The credit card bill, officially known as the Credit Card Accountability, Responsibility and Disclosure Act was drafted early this year and signed into law by President Barack Obama just this May. The bill aims to control the way most credit card companies run their business, from limiting the freedom of the companies to arbitrarily raise interest rates to forcing them to make their bank statement and contract languages much easier for consumers to understand and comprehend. With the bill in place, the government hopes to level the field for consumers.
Ironically, what was meant to lessen the credit burden of consumers became one of the driving forces for the current widespread credit cuts and interest rate increases that credit card companies are doing. Right now, many credit card holders, regardless of the health of their credit scores, are finding it more and more expensive to keep their credit cards. As credit card companies continue to adapt their business model for the new credit card bill, credit card holders are getting hit very hard.
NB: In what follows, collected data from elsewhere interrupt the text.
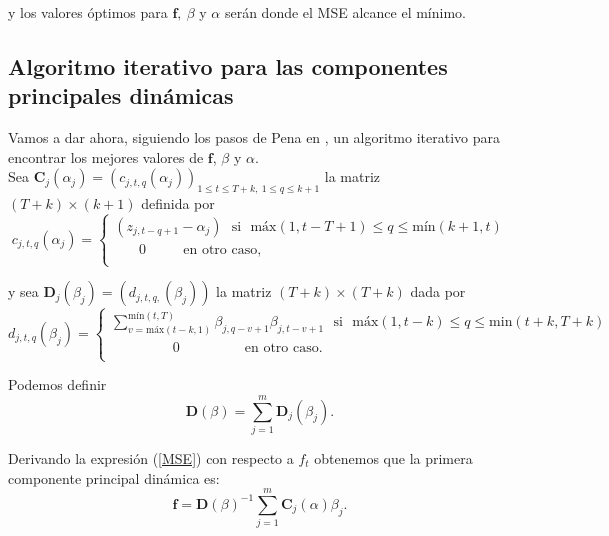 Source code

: y los valores óptimos para $\mathbf{f},\ \beta$ y $\alpha$ serán donde el MSE alcance el mínimo.\\

\subsection{Algoritmo iterativo para las componentes principales dinámicas}

Vamos a dar ahora, siguiendo los pasos de Pena en \cite{pena16}, un algoritmo iterativo para encontrar los mejores valores de $\mathbf{f}$, $\beta$ y $\alpha$.\\


Sea $\mathbf{C}_j(\alpha_j) = (c_{j,t,q}(\alpha_j))_{1 \leq t \leq T+k,\ 1 \leq q \leq k+1}$ la matriz $(T+k)\times (k+1)$ definida por 
\begin{equation*}
  c_{j,t,q}(\alpha_j) = 
  \left\lbrace
  \begin{array}{l}
     (z_{j,t-q+1} - \alpha_j)\ \ \ \text{si} \ \ \ \text{máx}(1, t-T+1) \leq q \leq \text{mín}(k+1,t) \\
     \ \ \ \ \ \ \ \ 0 \ \ \ \ \ \ \ \ \ \ \ \ \text{en otro caso}, \\
  \end{array}
  \right.
\end{equation*}

y sea $\mathbf{D}_j(\beta_j) = (d_{j,t,q,}(\beta_j))$ la matriz $(T+k) \times (T+k)$ dada por
\begin{equation*}
  d_{j,t,q}(\beta_j) = 
  \left\lbrace
  \begin{array}{l}
     \sum_{v=\text{máx}(t-k,1)}^{\text{mín}(t,T)} \beta_{j,q-v+1} \beta_{j,t-v+1} \ \ \ \text{si} \ \ \ \text{máx}(1, t-k) \leq q \leq \text{min}(t+k,T+k) \\
     \ \ \ \ \ \ \ \ \ \ \ \ \ \ \ \ \ \ \ \ 0 \ \ \ \ \ \ \ \ \ \ \ \ \ \ \ \ \ \ \ \ \ \text{en otro caso}. \\
  \end{array}
  \right.
\end{equation*}

Podemos definir 
\[	\mathbf{D}(\beta) = \sum_{j=1}^m \mathbf{D}_j(\beta_j).	\]

Derivando la expresión (\ref{MSE}) con respecto a $f_t$ obtenemos que la primera componente principal dinámica es: %
\begin{equation}\label{eq:deff}
	\mathbf{f} = \mathbf{D}(\beta)^{-1} \sum_{j=1}^m \mathbf{C}_j(\alpha)\beta_j.
\end{equation}

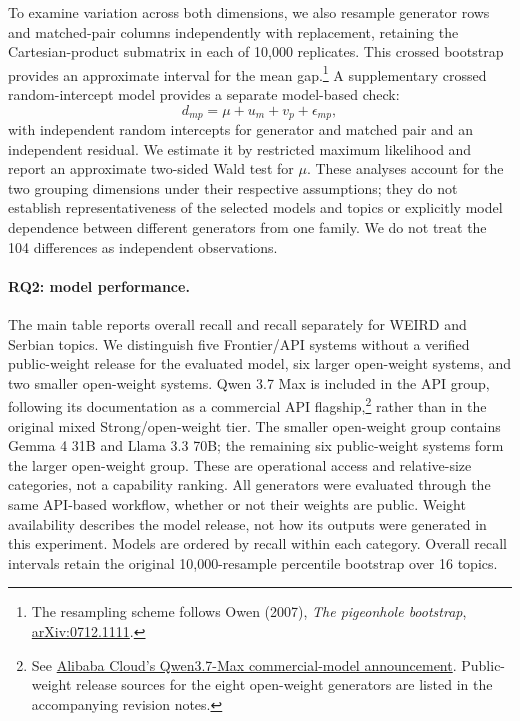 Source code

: To examine variation across both dimensions, we also resample generator
rows and matched-pair columns independently with replacement, retaining
the Cartesian-product submatrix in each of 10,000 replicates. This crossed
bootstrap provides an approximate interval for the mean gap.\footnote{The
resampling scheme follows Owen (2007), \emph{The pigeonhole bootstrap},
\href{https://arxiv.org/abs/0712.1111}{arXiv:0712.1111}.}
A supplementary
crossed random-intercept model provides a separate model-based check:
\begin{equation}
d_{mp}=\mu+u_m+v_p+\epsilon_{mp},
\label{eq:crossed}
\end{equation}
with independent random intercepts for generator and matched pair and
an independent residual. We estimate it by restricted maximum likelihood
and report an approximate two-sided Wald test for $\mu$. These analyses
account for the two grouping dimensions under their respective assumptions;
they do not establish representativeness of the selected models and topics
or explicitly model dependence between different generators from one family.
We do not treat the 104 differences as independent observations.

\paragraph{RQ2: model performance.}
The main table reports overall recall and recall separately for WEIRD and
Serbian topics. We distinguish five Frontier/API systems without a verified
public-weight release for the evaluated model, six larger open-weight
systems, and two smaller open-weight systems. Qwen 3.7 Max is included
in the API group, following its documentation as a commercial API flagship,\footnote{See
\href{https://www.alibabacloud.com/en/news/product/maxcompute-model-computing-service-supports-qwen37-max-and-other-commercial-models-mkv}{Alibaba Cloud's Qwen3.7-Max commercial-model announcement}.
Public-weight release sources for the eight open-weight generators are
listed in the accompanying revision notes.}
rather than in the original mixed Strong/open-weight tier. The smaller
open-weight group contains Gemma 4 31B and Llama 3.3 70B; the remaining
six public-weight systems form the larger open-weight group. These are
operational access and relative-size categories, not a capability ranking.
All generators were evaluated through the same API-based workflow, whether
or not their weights are public. Weight availability describes the model
release, not how its outputs were generated in this experiment.
Models are ordered by recall within each category. Overall recall intervals
retain the original 10,000-resample percentile bootstrap over 16 topics.

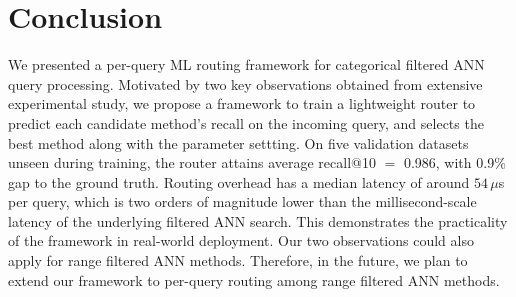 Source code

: \section{Conclusion}
\label{sec:conclu}
We presented a per-query ML routing framework for categorical filtered ANN query processing. Motivated by two key observations obtained from extensive experimental study, we propose a framework to train a lightweight router to predict each candidate method's recall on the incoming query, and selects the best method along with the parameter settting.
On five validation datasets unseen during training, the router attains average recall@10 $=$ 0.986, with 0.9\% gap to the ground truth. %
Routing overhead has a median latency of around $54\,\mu$s per query, which is two orders of magnitude lower than the millisecond-scale latency of the underlying filtered ANN search. This demonstrates the practicality of the framework in real-world deployment.
Our two observations could also apply for range filtered ANN methods. Therefore, in the future, we plan to extend our framework to per-query routing among range filtered ANN methods.%



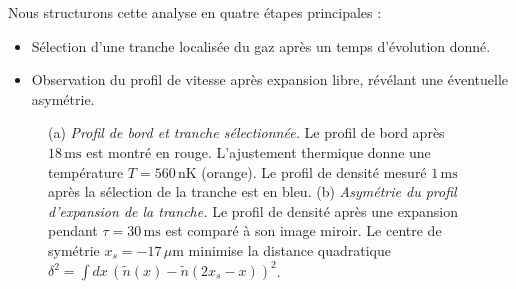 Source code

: \medskip

{\color{blue}
Nous structurons cette analyse en quatre étapes principales :
\begin{itemize}
    \item Sélection d’une tranche localisée du gaz après un temps d’évolution donné.
    \item Observation du profil de vitesse après expansion libre, révélant une éventuelle asymétrie.
\end{itemize}
}

\begin{figure}[!htb]
\centering
{}
\caption{(a) {\it Profil de bord et tranche sélectionnée.} Le profil de bord après $18\,\mathrm{ms}$ est montré en rouge. L'ajustement thermique donne une température $T = 560\,\mathrm{nK}$ (orange). Le profil de densité mesuré $1\,\mathrm{ms}$ après la sélection de la tranche est en bleu. (b) {\it Asymétrie du profil d’expansion de la tranche.} Le profil de densité après une expansion pendant $\tau = 30\,\mathrm{ms}$ est comparé à son image miroir. Le centre de symétrie $x_s = -17\,\mu$m minimise la distance quadratique $\delta^2 = \int dx\, (\tilde{n}(x) - \tilde{n}(2x_s - x))^2$.}
\label{fig:simul_deformation}
\end{figure}



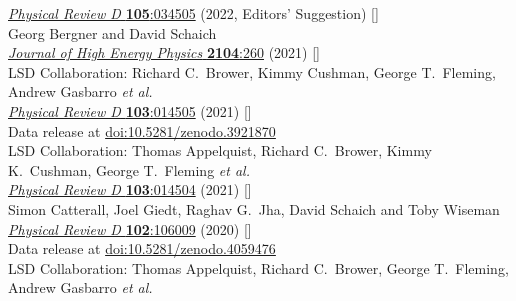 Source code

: \begin{spacelist}
\begin{revnumerate}
      \href{https://doi.org/10.1103/PhysRevD.105.034505}{\textit{Physical Review D} \textbf{105}:034505} (2022, Editors' Suggestion) []
    \pagebreakitem
       \\
      Georg Bergner and David Schaich \\
      \href{https://doi.org/10.1007/JHEP04(2021)260}{\textit{Journal of High Energy Physics} \textbf{2104}:260} (2021) []
    \pagebreakitem
       \\
      LSD Collaboration: Richard C.~Brower, Kimmy Cushman, George T.~Fleming, Andrew Gasbarro \textit{et al.} \\ %
      \href{https://doi.org/10.1103/PhysRevD.103.014505}{\textit{Physical Review D} \textbf{103}:014505} (2021) [] \\
      Data release at \href{https://doi.org/10.5281/zenodo.3921870}{doi:10.5281/zenodo.3921870}
    \pagebreakitem
       \\
      LSD Collaboration: Thomas Appelquist, Richard C.~Brower, Kimmy K.~Cushman, George T.~Fleming \textit{et al.} \\ %
      \href{https://doi.org/10.1103/PhysRevD.103.014504}{\textit{Physical Review D} \textbf{103}:014504} (2021) []
    \pagebreakitem
       \\
      Simon Catterall, Joel Giedt, Raghav G.~Jha, David Schaich and Toby Wiseman \\
      \href{https://doi.org/10.1103/PhysRevD.102.106009}{\textit{Physical Review D} \textbf{102}:106009} (2020) [] \\
      Data release at \href{https://doi.org/10.5281/zenodo.4059476}{doi:10.5281/zenodo.4059476}
    \pagebreakitem
       \\
      LSD Collaboration: Thomas Appelquist, Richard C.~Brower, George T.~Fleming, Andrew Gasbarro \textit{et al.} \\ %

\end{revnumerate}
\end{spacelist}
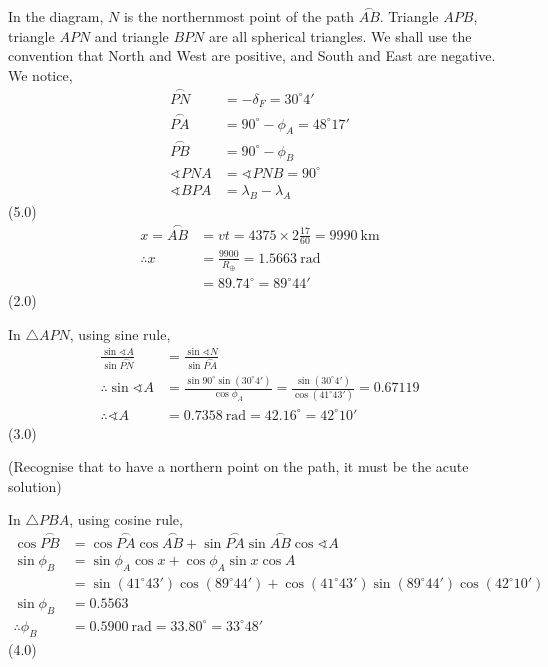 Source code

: 
In the diagram, $N$ is the northernmost point of the path
$\overset{\frown}{AB}$. Triangle $APB$, triangle $APN$ and triangle $BPN$ are
all spherical triangles. We shall use the convention that North and West are
positive, and South and East are negative. We notice,
\begin{align*}
  \overset{\frown}{PN} &= -\delta_F = 30^\circ 4'\\
  \overset{\frown}{PA} &= 90^\circ - \phi_A = 48^\circ 17'\\
  \overset{\frown}{PB} &= 90^\circ - \phi_B\\
  \sphericalangle PNA &= \sphericalangle PNB = 90^\circ\\
  \sphericalangle BPA &= \lambda_B - \lambda_A
\end{align*}
\hfill(5.0)
\begin{align*}
  x = \overset{\frown}{AB} &= vt = 4375 \times 2\tfrac{17}{60}
    = 9990\ \mathrm{km}\\
  \therefore x &= \frac{9900}{R_\oplus} = 1.5663\ \mathrm{rad}
  \\
  &= 89.74^\circ = 89^\circ 44'
\end{align*}
\hfill(2.0)

In $\triangle APN$, using sine rule,
\begin{align*}
  \frac{\sin\sphericalangle A}{\sin\overset{\frown}{PN}}
    &= \frac{\sin\sphericalangle N}{\sin\overset{\frown}{PA}}\\
  \therefore \sin\sphericalangle A
    &= \frac{\sin 90^\circ \sin(30^\circ 4')}{\cos\phi_A}
     = \frac{\sin(30^\circ 4')}{\cos(41^\circ 43')} = 0.67119\\
  \therefore \sphericalangle A
    &= 0.7358\ \mathrm{rad} = 42.16^\circ = 42^\circ 10'
\end{align*}
\hfill(3.0)

(Recognise that to have a northern point on the path, it must be the acute
solution)

In $\triangle PBA$, using cosine rule,
\begin{align*}
  \cos\overset{\frown}{PB}
    &= \cos\overset{\frown}{PA}\cos\overset{\frown}{AB}
     + \sin\overset{\frown}{PA}\sin\overset{\frown}{AB}
       \cos\sphericalangle A\\
  \sin\phi_B &= \sin\phi_A \cos x + \cos\phi_A \sin x \cos A\\
    &= \sin(41^\circ 43')\cos(89^\circ 44')
     + \cos(41^\circ 43')\sin(89^\circ 44')\cos(42^\circ 10')\\
  \sin\phi_B &= 0.5563\\
  \therefore \phi_B &= 0.5900\ \mathrm{rad} = 33.80^\circ = 33^\circ 48'
\end{align*}
\hfill(4.0)

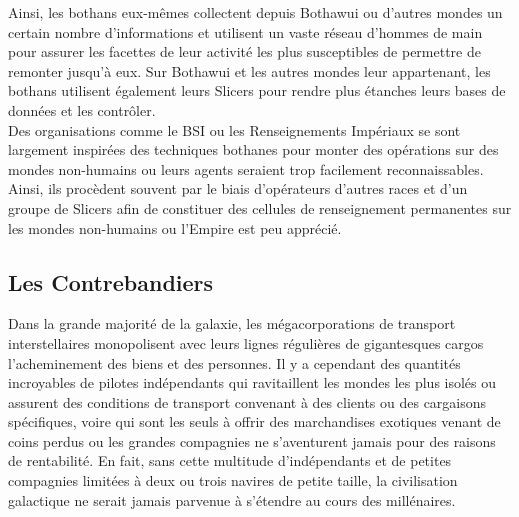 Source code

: \documentclass[twoside]{article}
\begin{document}
Ainsi, les bothans eux-mêmes collectent depuis Bothawui ou d'autres mondes un certain nombre d'informations et utilisent un vaste réseau d'hommes de main pour assurer les facettes de leur activité les plus susceptibles de permettre de remonter jusqu'à eux. Sur Bothawui et les autres mondes leur appartenant, les bothans utilisent également leurs Slicers pour rendre plus étanches leurs bases de données et les contrôler.\\

Des organisations comme le BSI ou les Renseignements Impériaux se sont largement inspirées des techniques bothanes pour monter des opérations sur des mondes non-humains ou leurs agents seraient trop facilement reconnaissables. Ainsi, ils procèdent souvent par le biais d'opérateurs d'autres races et d'un groupe de Slicers afin de constituer des cellules de renseignement permanentes sur les mondes non-humains ou l'Empire est peu apprécié.

\subsection{Les Contrebandiers}
Dans la grande majorité de la galaxie, les mégacorporations de transport interstellaires monopolisent avec leurs lignes régulières de gigantesques cargos l'acheminement des biens et des personnes. Il y a cependant des quantités incroyables de pilotes indépendants qui ravitaillent les mondes les plus isolés ou assurent des conditions de transport convenant à des clients ou des cargaisons spécifiques, voire qui sont les seuls à offrir des marchandises exotiques venant de coins perdus ou les grandes compagnies ne s'aventurent jamais pour des raisons de rentabilité. En fait, sans cette multitude d'indépendants et de petites compagnies limitées à deux ou trois navires de petite taille, la civilisation galactique ne serait jamais parvenue à s'étendre au cours des millénaires.\\
\end{document}
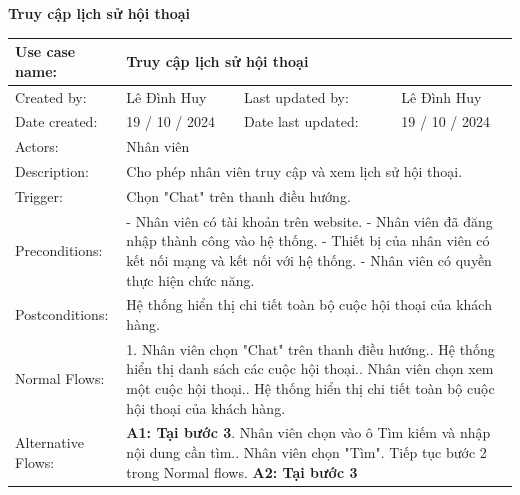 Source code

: \textbf{Truy cập lịch sử hội thoại}
\begin{table}[H]
    \centering
    \begin{tabular}{|l|l|l|l|} 
        \hline
        Use case name: & \multicolumn{3}{|l|}{Truy cập lịch sử hội thoại} \\
        \hline
        Created by: & Lê Đình Huy & Last updated by: & Lê Đình Huy \\
        \hline
        Date created: & 19 / 10 / 2024 & Date last updated: & 19 / 10 / 2024 \\
        \hline
        Actors: & \multicolumn{3}{|l|}{Nhân viên} \\
        \hline
        Description: & \multicolumn{3}{|p{12cm}|}{Cho phép nhân viên truy cập và xem lịch sử hội thoại.} \\ 
        \hline
        Trigger: & \multicolumn{3}{|p{12cm}|}{Chọn "Chat" trên thanh điều hướng.} \\
        \hline
        Preconditions: & \multicolumn{3}{|p{12cm}|}{- Nhân viên có tài khoản trên website. \newline
        - Nhân viên đã đăng nhập thành công vào hệ thống. \newline
        - Thiết bị của nhân viên có kết nối mạng và kết nối với hệ thống. \newline
        - Nhân viên có quyền thực hiện chức năng.} \\
        \hline
        Postconditions: & \multicolumn{3}{|p{12cm}|}{Hệ thống hiển thị chi tiết toàn bộ cuộc hội thoại của khách hàng.} \\
        \hline
        Normal Flows: & \multicolumn{3}{|p{12cm}|}{1. Nhân viên chọn "Chat" trên thanh điều hướng.\newline
        2. Hệ thống hiển thị danh sách các cuộc hội thoại.\newline
        3. Nhân viên chọn xem một cuộc hội thoại.\newline
        4. Hệ thống hiển thị chi tiết toàn bộ cuộc hội thoại của khách hàng.}\\
        \hline
        Alternative Flows: & \multicolumn{3}{|p{12cm}|}{
        \textbf{A1: Tại bước 3}\newline
        3.1. Nhân viên chọn vào ô Tìm kiếm và nhập nội dung cần tìm.\newline
        3.2. Nhân viên chọn "Tìm".\newline
        Tiếp tục bước 2 trong Normal flows.\newline
        \textbf{A2: Tại bước 3}\newline
}
\end{tabular}
\end{table}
While credit card companies are busy adapting, the majority of credit card holders are unfortunately still clinging to their old ideas about credit. The biggest concern among them are usually their credit scores. More and more credit card holders are trying to live down some very bad terms from their credit card companies out of fear that opting out would hurt their credit score.
One example is the excessive rate hikes that credit card companies are imposing on their customers. Although most credit card holders would want to avoid having to live with an excessive rate hike, they are too scared of getting their available credit cut off which will hurt their credit score. Credit card holders are also worried that the continuing cutting down of credit will also negatively effect their credit scores, so much so that many of them are willing to sacrifice their finances in the interest of keeping their credit lines open.
Credit card holders need to refocus their finances on what is important: the avoidance of high costs rather should be top priority, not the credit score losses. Unless they are planning to make a loan soon, credit card holders should consider getting rid of high interest rates even though it means losing some credit score points.